Problem details: In the entries below, find the line with "- **Docker**: [Download" and print exactly every line from there up to and including the line with "### 4. Access the Application", with no other lines.
#### Materials provided ####
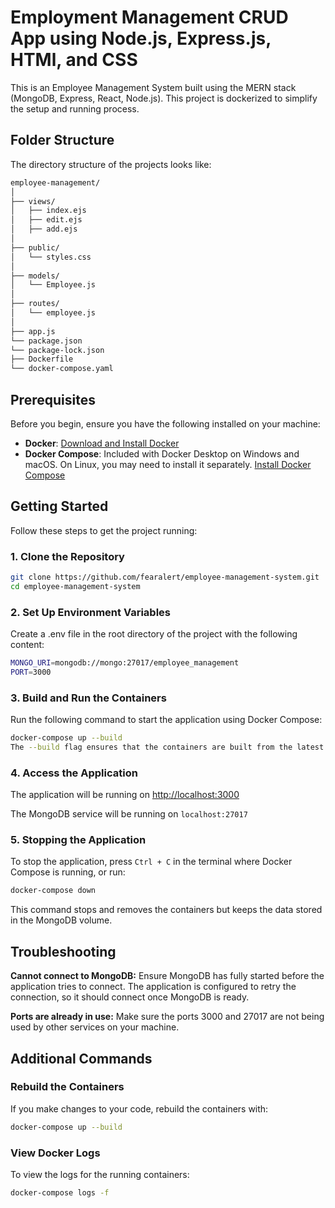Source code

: # Employment Management CRUD App using Node.js, Express.js, HTMl, and CSS

This is an Employee Management System built using the MERN stack (MongoDB, Express, React, Node.js). This project is dockerized to simplify the setup and running process.

## Folder Structure

The directory structure of the projects looks like:

```sh
employee-management/
│
├── views/
│   ├── index.ejs
│   ├── edit.ejs
│   ├── add.ejs
│
├── public/
│   └── styles.css
│
├── models/
│   └── Employee.js
│
├── routes/
│   └── employee.js
│
├── app.js
└── package.json
└── package-lock.json
├── Dockerfile
└── docker-compose.yaml
```

## Prerequisites

Before you begin, ensure you have the following installed on your machine:

- **Docker**: [Download and Install Docker](https://docs.docker.com/get-docker/)
- **Docker Compose**: Included with Docker Desktop on Windows and macOS. On Linux, you may need to install it separately. [Install Docker Compose](https://docs.docker.com/compose/install/)

## Getting Started

Follow these steps to get the project running:

### 1. Clone the Repository

```bash
git clone https://github.com/fearalert/employee-management-system.git
cd employee-management-system
```

### 2. Set Up Environment Variables

Create a .env file in the root directory of the project with the following content:

```bash
MONGO_URI=mongodb://mongo:27017/employee_management
PORT=3000
```

### 3. Build and Run the Containers

Run the following command to start the application using Docker Compose:

```bash
docker-compose up --build
The --build flag ensures that the containers are built from the latest version of your code.
```

### 4. Access the Application

The application will be running on [http://localhost:3000](http://localhost:3000)

The MongoDB service will be running on `localhost:27017`

### 5. Stopping the Application

To stop the application, press `Ctrl + C` in the terminal where Docker Compose is running, or run:

```bash
docker-compose down
```

This command stops and removes the containers but keeps the data stored in the MongoDB volume.

## Troubleshooting

**Cannot connect to MongoDB:** Ensure MongoDB has fully started before the application tries to connect. The application is configured to retry the connection, so it should connect once MongoDB is ready.

**Ports are already in use:** Make sure the ports 3000 and 27017 are not being used by other services on your machine.

## Additional Commands

### Rebuild the Containers

If you make changes to your code, rebuild the containers with:

```bash
docker-compose up --build
```

### View Docker Logs

To view the logs for the running containers:

```bash
docker-compose logs -f
```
####
Written response:
- **Docker**: [Download and Install Docker](https://docs.docker.com/get-docker/)
- **Docker Compose**: Included with Docker Desktop on Windows and macOS. On Linux, you may need to install it separately. [Install Docker Compose](https://docs.docker.com/compose/install/)

## Getting Started

Follow these steps to get the project running:

### 1. Clone the Repository

```bash
git clone https://github.com/fearalert/employee-management-system.git
cd employee-management-system
```

### 2. Set Up Environment Variables

Create a .env file in the root directory of the project with the following content:

```bash
MONGO_URI=mongodb://mongo:27017/employee_management
PORT=3000
```

### 3. Build and Run the Containers

Run the following command to start the application using Docker Compose:

```bash
docker-compose up --build
The --build flag ensures that the containers are built from the latest version of your code.
```

### 4. Access the Application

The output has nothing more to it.